There is as much to say about the context of this production as there is about the thing itself. Firstly, the previous production of a David Mamet play at this venue, in 2008, was Speed-the-Plow and I still remember it as one of very few times I have been aware of experiencing one of the most thrilling nights of my life, in or outside a theatre.
It starred the now deeply unfashionable Kevin Spacey and the eternally popular Jeff Goldblum as cynical Hollywood producers. Directed by the Old Vic’s recently departed artistic director Matthew Warchus (who took over from Spacey in the job in 2015), the two lead performances delivered a mesmeric display of charisma and comic timing, qualities that are in abundance in this new production of Glengarry Glen Ross.

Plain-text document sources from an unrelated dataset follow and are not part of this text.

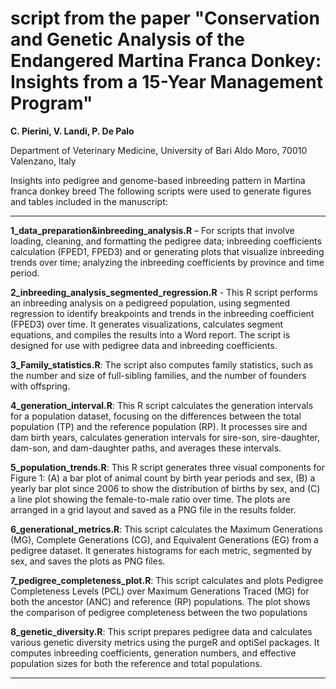# script from the paper "Conservation and Genetic Analysis of the Endangered Martina Franca Donkey: Insights from a 15-Year Management Program"
**C. Pierini, V. Landi, P. De Palo** 

Department of Veterinary Medicine, University of Bari Aldo Moro, 70010 Valenzano, Italy

Insights into pedigree and genome-based inbreeding pattern in Martina franca donkey breed
The following scripts were used to generate figures and tables included in the manuscript:

-------

**1_data_preparation&inbreeding_analysis.R** – For scripts that involve loading, cleaning, and formatting the pedigree data;  inbreeding coefficients calculation (FPED1, FPED3) and or generating plots that visualize inbreeding trends over time; analyzing the inbreeding coefficients by province and time period.

**2_inbreeding_analysis_segmented_regression.R** - This R script performs an inbreeding analysis on a pedigreed population, using segmented regression to identify breakpoints and trends in the inbreeding coefficient (FPED3) over time. It generates visualizations, calculates segment equations, and compiles the results into a Word report. The script is designed for use with pedigree data and inbreeding coefficients.

**3_Family_statistics.R**: The script also computes family statistics, such as the number and size of full-sibling families, and the number of founders with offspring. 

**4_generation_interval.R**: This R script calculates the generation intervals for a population dataset, focusing on the differences between the total population (TP) and the reference population (RP). It processes sire and dam birth years, calculates generation intervals for sire-son, sire-daughter, dam-son, and dam-daughter paths, and averages these intervals. 

**5_population_trends.R**: This R script generates three visual components for Figure 1: (A) a bar plot of animal count by birth year periods and sex, (B) a yearly bar plot since 2006 to show the distribution of births by sex, and (C) a line plot showing the female-to-male ratio over time. The plots are arranged in a grid layout and saved as a PNG file in the results folder.

**6_generational_metrics.R**: This script calculates the Maximum Generations (MG), Complete Generations (CG), and Equivalent Generations (EG) from a pedigree dataset. It generates histograms for each metric, segmented by sex, and saves the plots as PNG files. 

**7_pedigree_completeness_plot.R**: This script calculates and plots Pedigree Completeness Levels (PCL) over Maximum Generations Traced (MG) for both the ancestor (ANC) and reference (RP) populations. The plot shows the comparison of pedigree completeness between the two populations

**8_genetic_diversity.R**: This script prepares pedigree data and calculates various genetic diversity metrics using the purgeR and optiSel packages. It computes inbreeding coefficients, generation numbers, and effective population sizes for both the reference and total populations.

-------
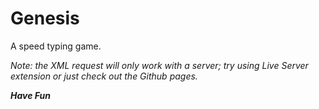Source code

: # Genesis
A speed typing game.

*Note: the XML request will only work with a server; try using Live Server extension or just check out the Github pages.*

***Have Fun***
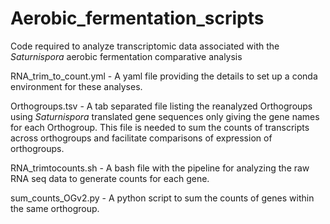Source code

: # Aerobic_fermentation_scripts
Code required to analyze transcriptomic data associated with the _Saturnispora_ aerobic fermentation comparative analysis 

RNA_trim_to_count.yml - A yaml file providing the details to set up a conda environment for these analyses.

Orthogroups.tsv - A tab separated file listing the reanalyzed Orthogroups using _Saturnispora_ translated gene sequences only giving the gene names for each Orthogroup. This file is needed to sum the counts of transcripts across orthogroups and facilitate comparisons of expression of orthogroups.

RNA_trimtocounts.sh - A bash file with the pipeline for analyzing the raw RNA seq data to generate counts for each gene.

sum_counts_OGv2.py - A python script to sum the counts of genes within the same orthogroup.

The play’s name is a fictional developer whose properties a cut-throat of estate agents (to use the collective noun) must each sell if they are to cling on to the top half of the office leader board and keep their jobs.
This is the second time in a year that Patrick Marber, whose production of Mel Brooks’s The Producers has deservedly become a long-runner in the West End, has directed Mamet’s hilarious and horrific dissection of sales culture.
The first was on Broadway with a ridiculously starry cast that included Bob Odenkirk and Kieran Culkin, the actor who won his Oscar for playing Benji Kaplan, the infuriating cousin to Jesse Eisenberg’s David in Eisenberg’s moving Holocaust road trip comedy A Real Pain. Context over.
The big idea here is to cast this traditionally masculine play with women actors. This is not a radical notion. A female-cast Julius Caesar with Harriet Walter’s Brutus was one of the finest I’ve seen. The only surprise here is that Mamet, whose political stance has morphed from progressive pugilist to right-wing reactionary, agreed to such a change.
As with Julius Caesar the novelty soon wears off. What’s left is a gripping play and, while not quite reaching the heights of Spacey and Goldblum, some terrific performances. Set mostly in a Chicago estate agents’ office populated by a sales team who each need to avoid being fired, you could cut the kill-or-be-killed atmosphere with a knife. Though you’d have to extract it from someone’s back first.
Indira Varma is Levene, the old-school salesperson who has lost her mojo. Every gesture of bravado is saturated with desperation. As Levene’s younger, fitter, bolder co-worker Roma, the American actor Rosa Salazar stalks the stage with the single-minded purpose of a clenched fist. Yet somewhere behind the knuckles there is a still a flicker of humanity that makes her the closest thing Levene gets to a friend.
Also outstanding is Dorothea Myer-Bennett who has grown into one of our most commanding stage actors through a series of Jewish-themed plays including Leopoldstadt, Nachtland and What We Talk About When We Talk About Anne Frank (all directed by Marber). As the much-hated office manager Williamson, Myer-Bennett is pitch perfect in a role around which Mamet’s superbly crafted plot pivots to its devastating conclusion.
No concession has been made to the script to accommodate the new genders of the characters, which may (or may not) have been a condition imposed by Mamet.
Not that it matters. The pronouns simply become part of the lingo with which these tough, desperate and vulnerable humans eviscerate each other.